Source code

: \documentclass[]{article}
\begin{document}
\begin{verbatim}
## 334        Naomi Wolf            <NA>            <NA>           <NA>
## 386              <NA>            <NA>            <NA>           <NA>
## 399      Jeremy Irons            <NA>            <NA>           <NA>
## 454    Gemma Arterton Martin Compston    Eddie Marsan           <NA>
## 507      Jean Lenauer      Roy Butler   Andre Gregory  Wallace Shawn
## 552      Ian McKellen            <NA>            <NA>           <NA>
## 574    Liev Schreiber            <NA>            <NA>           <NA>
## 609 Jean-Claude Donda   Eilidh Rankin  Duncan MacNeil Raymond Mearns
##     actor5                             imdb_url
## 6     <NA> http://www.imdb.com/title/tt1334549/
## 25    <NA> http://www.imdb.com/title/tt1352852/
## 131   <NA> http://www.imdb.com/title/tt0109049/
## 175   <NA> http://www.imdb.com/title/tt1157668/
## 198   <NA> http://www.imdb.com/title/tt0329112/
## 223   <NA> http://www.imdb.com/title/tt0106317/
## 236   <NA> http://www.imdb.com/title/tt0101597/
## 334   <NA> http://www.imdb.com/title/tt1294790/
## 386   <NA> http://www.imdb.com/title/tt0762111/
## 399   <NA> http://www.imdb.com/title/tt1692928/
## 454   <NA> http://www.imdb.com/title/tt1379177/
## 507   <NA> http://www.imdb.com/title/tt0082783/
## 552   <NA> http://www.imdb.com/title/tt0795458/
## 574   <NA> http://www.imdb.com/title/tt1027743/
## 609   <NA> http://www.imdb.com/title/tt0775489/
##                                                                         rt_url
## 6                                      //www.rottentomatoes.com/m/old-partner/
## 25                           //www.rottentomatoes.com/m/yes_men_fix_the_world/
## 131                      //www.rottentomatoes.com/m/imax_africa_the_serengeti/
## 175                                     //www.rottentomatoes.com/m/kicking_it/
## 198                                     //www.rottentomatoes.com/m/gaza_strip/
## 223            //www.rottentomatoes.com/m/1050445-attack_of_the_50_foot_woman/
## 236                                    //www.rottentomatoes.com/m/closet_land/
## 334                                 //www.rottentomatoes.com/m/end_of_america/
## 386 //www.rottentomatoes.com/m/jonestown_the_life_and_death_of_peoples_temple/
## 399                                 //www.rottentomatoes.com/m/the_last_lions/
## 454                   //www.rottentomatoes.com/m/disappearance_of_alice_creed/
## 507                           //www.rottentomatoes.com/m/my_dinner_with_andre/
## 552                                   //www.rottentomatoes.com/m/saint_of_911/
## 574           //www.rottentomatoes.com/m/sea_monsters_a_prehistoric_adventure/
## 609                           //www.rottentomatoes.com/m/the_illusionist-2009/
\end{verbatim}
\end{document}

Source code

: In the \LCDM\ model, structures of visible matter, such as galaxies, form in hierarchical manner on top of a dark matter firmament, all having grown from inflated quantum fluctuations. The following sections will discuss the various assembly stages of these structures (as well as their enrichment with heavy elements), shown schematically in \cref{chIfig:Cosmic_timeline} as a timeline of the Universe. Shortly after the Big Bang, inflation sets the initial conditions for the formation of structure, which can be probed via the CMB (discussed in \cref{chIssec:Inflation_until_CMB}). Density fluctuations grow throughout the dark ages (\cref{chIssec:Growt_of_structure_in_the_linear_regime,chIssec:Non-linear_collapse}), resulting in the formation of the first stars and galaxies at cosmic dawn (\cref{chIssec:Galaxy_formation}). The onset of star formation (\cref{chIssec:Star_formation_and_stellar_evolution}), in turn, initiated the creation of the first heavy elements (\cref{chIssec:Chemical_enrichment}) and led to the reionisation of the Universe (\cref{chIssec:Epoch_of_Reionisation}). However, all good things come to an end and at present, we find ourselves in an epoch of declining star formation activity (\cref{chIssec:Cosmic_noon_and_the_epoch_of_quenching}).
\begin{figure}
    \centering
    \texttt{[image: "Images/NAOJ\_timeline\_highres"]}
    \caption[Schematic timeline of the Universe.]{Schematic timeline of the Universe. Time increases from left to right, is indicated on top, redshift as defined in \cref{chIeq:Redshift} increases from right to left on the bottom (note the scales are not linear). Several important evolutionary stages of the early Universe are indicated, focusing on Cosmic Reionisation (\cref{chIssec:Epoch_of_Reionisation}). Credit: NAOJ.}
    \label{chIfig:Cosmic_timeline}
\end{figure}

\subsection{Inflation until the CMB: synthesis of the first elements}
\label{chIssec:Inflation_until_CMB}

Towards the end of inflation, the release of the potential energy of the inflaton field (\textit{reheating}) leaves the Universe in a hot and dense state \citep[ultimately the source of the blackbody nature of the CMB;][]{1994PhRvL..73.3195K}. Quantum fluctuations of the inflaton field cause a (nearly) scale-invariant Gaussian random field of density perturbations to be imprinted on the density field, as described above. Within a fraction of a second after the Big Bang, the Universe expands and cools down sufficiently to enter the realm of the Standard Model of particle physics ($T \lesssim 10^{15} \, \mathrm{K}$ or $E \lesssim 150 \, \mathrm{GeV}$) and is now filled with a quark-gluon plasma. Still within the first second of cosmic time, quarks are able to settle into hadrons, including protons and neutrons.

+---+

Give the listing once more, unchanged in every line.

= SOLUTION TO THIS EXERCISE =
Source code

: \documentclass[]{article}
\begin{document}
\begin{verbatim}
## 334        Naomi Wolf            <NA>            <NA>           <NA>
## 386              <NA>            <NA>            <NA>           <NA>
## 399      Jeremy Irons            <NA>            <NA>           <NA>
## 454    Gemma Arterton Martin Compston    Eddie Marsan           <NA>
## 507      Jean Lenauer      Roy Butler   Andre Gregory  Wallace Shawn
## 552      Ian McKellen            <NA>            <NA>           <NA>
## 574    Liev Schreiber            <NA>            <NA>           <NA>
## 609 Jean-Claude Donda   Eilidh Rankin  Duncan MacNeil Raymond Mearns
##     actor5                             imdb_url
## 6     <NA> http://www.imdb.com/title/tt1334549/
## 25    <NA> http://www.imdb.com/title/tt1352852/
## 131   <NA> http://www.imdb.com/title/tt0109049/
## 175   <NA> http://www.imdb.com/title/tt1157668/
## 198   <NA> http://www.imdb.com/title/tt0329112/
## 223   <NA> http://www.imdb.com/title/tt0106317/
## 236   <NA> http://www.imdb.com/title/tt0101597/
## 334   <NA> http://www.imdb.com/title/tt1294790/
## 386   <NA> http://www.imdb.com/title/tt0762111/
## 399   <NA> http://www.imdb.com/title/tt1692928/
## 454   <NA> http://www.imdb.com/title/tt1379177/
## 507   <NA> http://www.imdb.com/title/tt0082783/
## 552   <NA> http://www.imdb.com/title/tt0795458/
## 574   <NA> http://www.imdb.com/title/tt1027743/
## 609   <NA> http://www.imdb.com/title/tt0775489/
##                                                                         rt_url
## 6                                      //www.rottentomatoes.com/m/old-partner/
## 25                           //www.rottentomatoes.com/m/yes_men_fix_the_world/
## 131                      //www.rottentomatoes.com/m/imax_africa_the_serengeti/
## 175                                     //www.rottentomatoes.com/m/kicking_it/
## 198                                     //www.rottentomatoes.com/m/gaza_strip/
## 223            //www.rottentomatoes.com/m/1050445-attack_of_the_50_foot_woman/
## 236                                    //www.rottentomatoes.com/m/closet_land/
## 334                                 //www.rottentomatoes.com/m/end_of_america/
## 386 //www.rottentomatoes.com/m/jonestown_the_life_and_death_of_peoples_temple/
## 399                                 //www.rottentomatoes.com/m/the_last_lions/
## 454                   //www.rottentomatoes.com/m/disappearance_of_alice_creed/
## 507                           //www.rottentomatoes.com/m/my_dinner_with_andre/
## 552                                   //www.rottentomatoes.com/m/saint_of_911/
## 574           //www.rottentomatoes.com/m/sea_monsters_a_prehistoric_adventure/
## 609                           //www.rottentomatoes.com/m/the_illusionist-2009/
\end{verbatim}
\end{document}

Source code

: In the \LCDM\ model, structures of visible matter, such as galaxies, form in hierarchical manner on top of a dark matter firmament, all having grown from inflated quantum fluctuations. The following sections will discuss the various assembly stages of these structures (as well as their enrichment with heavy elements), shown schematically in \cref{chIfig:Cosmic_timeline} as a timeline of the Universe. Shortly after the Big Bang, inflation sets the initial conditions for the formation of structure, which can be probed via the CMB (discussed in \cref{chIssec:Inflation_until_CMB}). Density fluctuations grow throughout the dark ages (\cref{chIssec:Growt_of_structure_in_the_linear_regime,chIssec:Non-linear_collapse}), resulting in the formation of the first stars and galaxies at cosmic dawn (\cref{chIssec:Galaxy_formation}). The onset of star formation (\cref{chIssec:Star_formation_and_stellar_evolution}), in turn, initiated the creation of the first heavy elements (\cref{chIssec:Chemical_enrichment}) and led to the reionisation of the Universe (\cref{chIssec:Epoch_of_Reionisation}). However, all good things come to an end and at present, we find ourselves in an epoch of declining star formation activity (\cref{chIssec:Cosmic_noon_and_the_epoch_of_quenching}).
\begin{figure}
    \centering
    \texttt{[image: "Images/NAOJ\_timeline\_highres"]}
    \caption[Schematic timeline of the Universe.]{Schematic timeline of the Universe. Time increases from left to right, is indicated on top, redshift as defined in \cref{chIeq:Redshift} increases from right to left on the bottom (note the scales are not linear). Several important evolutionary stages of the early Universe are indicated, focusing on Cosmic Reionisation (\cref{chIssec:Epoch_of_Reionisation}). Credit: NAOJ.}
    \label{chIfig:Cosmic_timeline}
\end{figure}

\subsection{Inflation until the CMB: synthesis of the first elements}
\label{chIssec:Inflation_until_CMB}

Towards the end of inflation, the release of the potential energy of the inflaton field (\textit{reheating}) leaves the Universe in a hot and dense state \citep[ultimately the source of the blackbody nature of the CMB;][]{1994PhRvL..73.3195K}. Quantum fluctuations of the inflaton field cause a (nearly) scale-invariant Gaussian random field of density perturbations to be imprinted on the density field, as described above. Within a fraction of a second after the Big Bang, the Universe expands and cools down sufficiently to enter the realm of the Standard Model of particle physics ($T \lesssim 10^{15} \, \mathrm{K}$ or $E \lesssim 150 \, \mathrm{GeV}$) and is now filled with a quark-gluon plasma. Still within the first second of cosmic time, quarks are able to settle into hadrons, including protons and neutrons.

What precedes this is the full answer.